EXERCISE INSTRUCTIONS —
Look through the material below. Return exactly the lines from the one with "You will get a executable" through the one with "2. **Screen Updates**", both included.
[DATA SUPPLIED — start]
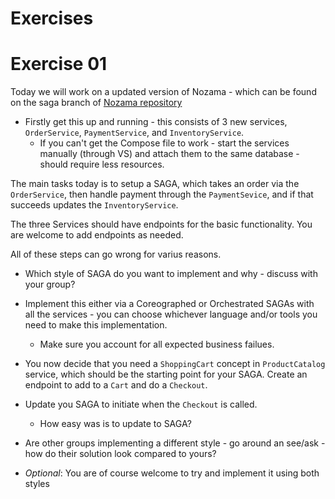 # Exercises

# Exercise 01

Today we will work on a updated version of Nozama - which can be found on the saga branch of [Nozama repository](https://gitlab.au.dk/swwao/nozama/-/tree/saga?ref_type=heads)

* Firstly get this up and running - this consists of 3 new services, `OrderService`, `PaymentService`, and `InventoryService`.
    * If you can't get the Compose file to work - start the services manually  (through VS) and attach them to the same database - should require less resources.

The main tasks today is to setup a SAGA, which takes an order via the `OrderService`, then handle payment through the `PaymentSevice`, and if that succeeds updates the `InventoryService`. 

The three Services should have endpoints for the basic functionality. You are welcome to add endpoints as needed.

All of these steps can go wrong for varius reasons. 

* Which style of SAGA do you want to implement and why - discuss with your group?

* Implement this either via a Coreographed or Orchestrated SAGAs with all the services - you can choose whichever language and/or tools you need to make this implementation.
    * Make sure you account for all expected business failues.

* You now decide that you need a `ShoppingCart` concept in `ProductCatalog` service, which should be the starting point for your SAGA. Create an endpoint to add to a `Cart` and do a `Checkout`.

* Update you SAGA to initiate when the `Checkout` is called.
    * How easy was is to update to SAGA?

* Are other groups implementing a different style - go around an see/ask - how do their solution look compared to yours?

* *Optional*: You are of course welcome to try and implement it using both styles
[DATA SUPPLIED — finish]
[DATA SUPPLIED — start]
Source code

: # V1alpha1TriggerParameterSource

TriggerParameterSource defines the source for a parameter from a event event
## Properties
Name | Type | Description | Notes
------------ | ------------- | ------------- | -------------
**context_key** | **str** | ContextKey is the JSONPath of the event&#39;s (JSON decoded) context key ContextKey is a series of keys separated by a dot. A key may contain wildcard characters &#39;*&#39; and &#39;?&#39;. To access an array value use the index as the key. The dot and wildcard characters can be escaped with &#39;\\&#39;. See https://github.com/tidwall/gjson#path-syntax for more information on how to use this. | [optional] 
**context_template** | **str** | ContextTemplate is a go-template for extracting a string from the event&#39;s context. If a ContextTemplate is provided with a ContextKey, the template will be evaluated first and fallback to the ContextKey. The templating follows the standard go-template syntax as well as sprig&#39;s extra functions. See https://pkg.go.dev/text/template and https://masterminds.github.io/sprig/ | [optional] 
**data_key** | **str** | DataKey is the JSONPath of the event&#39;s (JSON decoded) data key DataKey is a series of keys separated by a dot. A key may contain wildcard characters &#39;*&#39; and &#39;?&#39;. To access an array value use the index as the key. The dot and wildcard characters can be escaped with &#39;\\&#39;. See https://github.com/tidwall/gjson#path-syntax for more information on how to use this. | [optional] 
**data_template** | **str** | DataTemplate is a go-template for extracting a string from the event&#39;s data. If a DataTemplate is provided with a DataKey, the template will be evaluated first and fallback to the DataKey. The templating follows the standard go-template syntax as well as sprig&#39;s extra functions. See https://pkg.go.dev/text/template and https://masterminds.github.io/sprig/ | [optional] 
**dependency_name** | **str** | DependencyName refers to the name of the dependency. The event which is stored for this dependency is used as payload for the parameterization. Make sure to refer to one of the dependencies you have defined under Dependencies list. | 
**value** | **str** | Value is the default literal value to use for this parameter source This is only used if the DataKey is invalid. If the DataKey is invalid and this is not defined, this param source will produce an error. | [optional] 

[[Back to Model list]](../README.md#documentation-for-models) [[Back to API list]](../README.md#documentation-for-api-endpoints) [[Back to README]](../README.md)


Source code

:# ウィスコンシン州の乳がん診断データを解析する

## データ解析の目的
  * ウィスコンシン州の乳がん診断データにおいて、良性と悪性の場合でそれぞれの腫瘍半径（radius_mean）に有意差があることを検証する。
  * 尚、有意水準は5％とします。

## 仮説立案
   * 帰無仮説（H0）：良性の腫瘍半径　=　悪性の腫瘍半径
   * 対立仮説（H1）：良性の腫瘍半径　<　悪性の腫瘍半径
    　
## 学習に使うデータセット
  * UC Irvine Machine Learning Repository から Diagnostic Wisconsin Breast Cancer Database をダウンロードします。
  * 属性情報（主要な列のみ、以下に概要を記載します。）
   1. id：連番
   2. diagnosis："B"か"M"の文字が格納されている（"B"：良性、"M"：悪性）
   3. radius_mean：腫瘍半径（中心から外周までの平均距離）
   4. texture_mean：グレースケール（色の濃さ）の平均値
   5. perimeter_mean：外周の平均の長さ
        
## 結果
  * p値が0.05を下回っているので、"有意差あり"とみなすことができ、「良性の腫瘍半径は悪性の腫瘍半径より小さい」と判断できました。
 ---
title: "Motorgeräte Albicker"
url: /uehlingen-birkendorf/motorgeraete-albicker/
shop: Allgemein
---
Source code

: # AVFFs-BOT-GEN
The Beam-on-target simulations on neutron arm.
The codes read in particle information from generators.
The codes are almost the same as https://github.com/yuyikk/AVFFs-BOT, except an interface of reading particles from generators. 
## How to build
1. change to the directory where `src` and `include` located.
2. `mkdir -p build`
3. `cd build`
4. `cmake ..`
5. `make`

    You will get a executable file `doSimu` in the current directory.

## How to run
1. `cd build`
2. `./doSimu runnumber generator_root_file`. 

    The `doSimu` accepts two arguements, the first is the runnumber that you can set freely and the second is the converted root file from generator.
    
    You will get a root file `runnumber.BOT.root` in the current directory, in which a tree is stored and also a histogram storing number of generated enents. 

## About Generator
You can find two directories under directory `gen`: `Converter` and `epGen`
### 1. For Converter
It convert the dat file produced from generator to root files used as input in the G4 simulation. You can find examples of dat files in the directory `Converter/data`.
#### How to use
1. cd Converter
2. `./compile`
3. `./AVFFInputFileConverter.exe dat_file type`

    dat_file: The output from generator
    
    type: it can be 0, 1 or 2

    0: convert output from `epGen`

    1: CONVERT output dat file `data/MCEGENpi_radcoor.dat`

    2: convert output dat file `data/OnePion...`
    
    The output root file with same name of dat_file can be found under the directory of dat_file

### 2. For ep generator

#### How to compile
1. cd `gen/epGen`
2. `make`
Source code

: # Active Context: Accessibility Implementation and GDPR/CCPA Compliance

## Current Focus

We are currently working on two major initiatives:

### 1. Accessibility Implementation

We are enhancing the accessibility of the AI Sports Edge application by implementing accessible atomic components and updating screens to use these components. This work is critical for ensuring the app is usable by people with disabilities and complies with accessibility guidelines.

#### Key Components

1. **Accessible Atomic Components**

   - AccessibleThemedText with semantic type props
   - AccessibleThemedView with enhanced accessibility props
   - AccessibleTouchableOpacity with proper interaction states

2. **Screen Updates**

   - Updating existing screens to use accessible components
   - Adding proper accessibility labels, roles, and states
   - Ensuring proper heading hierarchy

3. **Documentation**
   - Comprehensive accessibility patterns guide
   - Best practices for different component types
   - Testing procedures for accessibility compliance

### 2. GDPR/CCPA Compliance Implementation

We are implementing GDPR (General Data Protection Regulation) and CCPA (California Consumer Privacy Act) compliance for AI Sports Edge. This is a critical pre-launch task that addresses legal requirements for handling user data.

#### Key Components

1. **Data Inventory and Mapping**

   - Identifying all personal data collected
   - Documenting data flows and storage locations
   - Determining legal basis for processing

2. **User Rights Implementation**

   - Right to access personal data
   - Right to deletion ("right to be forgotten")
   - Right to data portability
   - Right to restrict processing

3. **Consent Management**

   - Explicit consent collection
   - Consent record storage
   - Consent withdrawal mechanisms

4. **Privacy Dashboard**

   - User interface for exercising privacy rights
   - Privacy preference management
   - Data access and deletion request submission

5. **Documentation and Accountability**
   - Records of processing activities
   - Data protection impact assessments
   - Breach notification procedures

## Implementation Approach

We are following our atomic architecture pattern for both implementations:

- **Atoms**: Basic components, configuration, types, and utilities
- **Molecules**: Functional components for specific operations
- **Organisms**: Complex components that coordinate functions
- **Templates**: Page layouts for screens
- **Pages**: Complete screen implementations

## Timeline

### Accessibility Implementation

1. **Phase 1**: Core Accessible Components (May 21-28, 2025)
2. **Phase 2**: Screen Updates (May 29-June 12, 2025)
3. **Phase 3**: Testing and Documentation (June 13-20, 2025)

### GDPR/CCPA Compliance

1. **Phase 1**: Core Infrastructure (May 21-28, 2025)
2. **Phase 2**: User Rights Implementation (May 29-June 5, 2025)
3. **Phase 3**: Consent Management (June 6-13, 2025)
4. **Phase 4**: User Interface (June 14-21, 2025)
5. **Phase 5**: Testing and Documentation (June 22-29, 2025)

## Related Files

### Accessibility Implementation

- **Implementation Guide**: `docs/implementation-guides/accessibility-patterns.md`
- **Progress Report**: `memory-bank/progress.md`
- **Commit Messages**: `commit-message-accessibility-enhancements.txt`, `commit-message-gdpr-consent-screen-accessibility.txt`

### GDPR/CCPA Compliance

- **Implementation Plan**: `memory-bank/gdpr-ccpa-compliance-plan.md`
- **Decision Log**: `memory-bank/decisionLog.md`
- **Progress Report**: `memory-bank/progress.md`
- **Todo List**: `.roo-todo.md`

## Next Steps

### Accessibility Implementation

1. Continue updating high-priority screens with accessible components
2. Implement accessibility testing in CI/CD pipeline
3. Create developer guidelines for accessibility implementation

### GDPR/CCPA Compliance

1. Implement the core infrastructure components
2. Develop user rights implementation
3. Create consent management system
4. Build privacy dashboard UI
[DATA SUPPLIED — finish]
ANSWER BOX —
    You will get a executable file `doSimu` in the current directory.

## How to run
1. `cd build`
2. `./doSimu runnumber generator_root_file`. 

    The `doSimu` accepts two arguements, the first is the runnumber that you can set freely and the second is the converted root file from generator.
    
    You will get a root file `runnumber.BOT.root` in the current directory, in which a tree is stored and also a histogram storing number of generated enents. 

## About Generator
You can find two directories under directory `gen`: `Converter` and `epGen`
### 1. For Converter
It convert the dat file produced from generator to root files used as input in the G4 simulation. You can find examples of dat files in the directory `Converter/data`.
#### How to use
1. cd Converter
2. `./compile`
3. `./AVFFInputFileConverter.exe dat_file type`

    dat_file: The output from generator
    
    type: it can be 0, 1 or 2

    0: convert output from `epGen`

    1: CONVERT output dat file `data/MCEGENpi_radcoor.dat`

    2: convert output dat file `data/OnePion...`
    
    The output root file with same name of dat_file can be found under the directory of dat_file

### 2. For ep generator

#### How to compile
1. cd `gen/epGen`
2. `make`
Source code

: # Active Context: Accessibility Implementation and GDPR/CCPA Compliance

## Current Focus

We are currently working on two major initiatives:

### 1. Accessibility Implementation

We are enhancing the accessibility of the AI Sports Edge application by implementing accessible atomic components and updating screens to use these components. This work is critical for ensuring the app is usable by people with disabilities and complies with accessibility guidelines.

#### Key Components

1. **Accessible Atomic Components**

   - AccessibleThemedText with semantic type props
   - AccessibleThemedView with enhanced accessibility props
   - AccessibleTouchableOpacity with proper interaction states

2. **Screen Updates**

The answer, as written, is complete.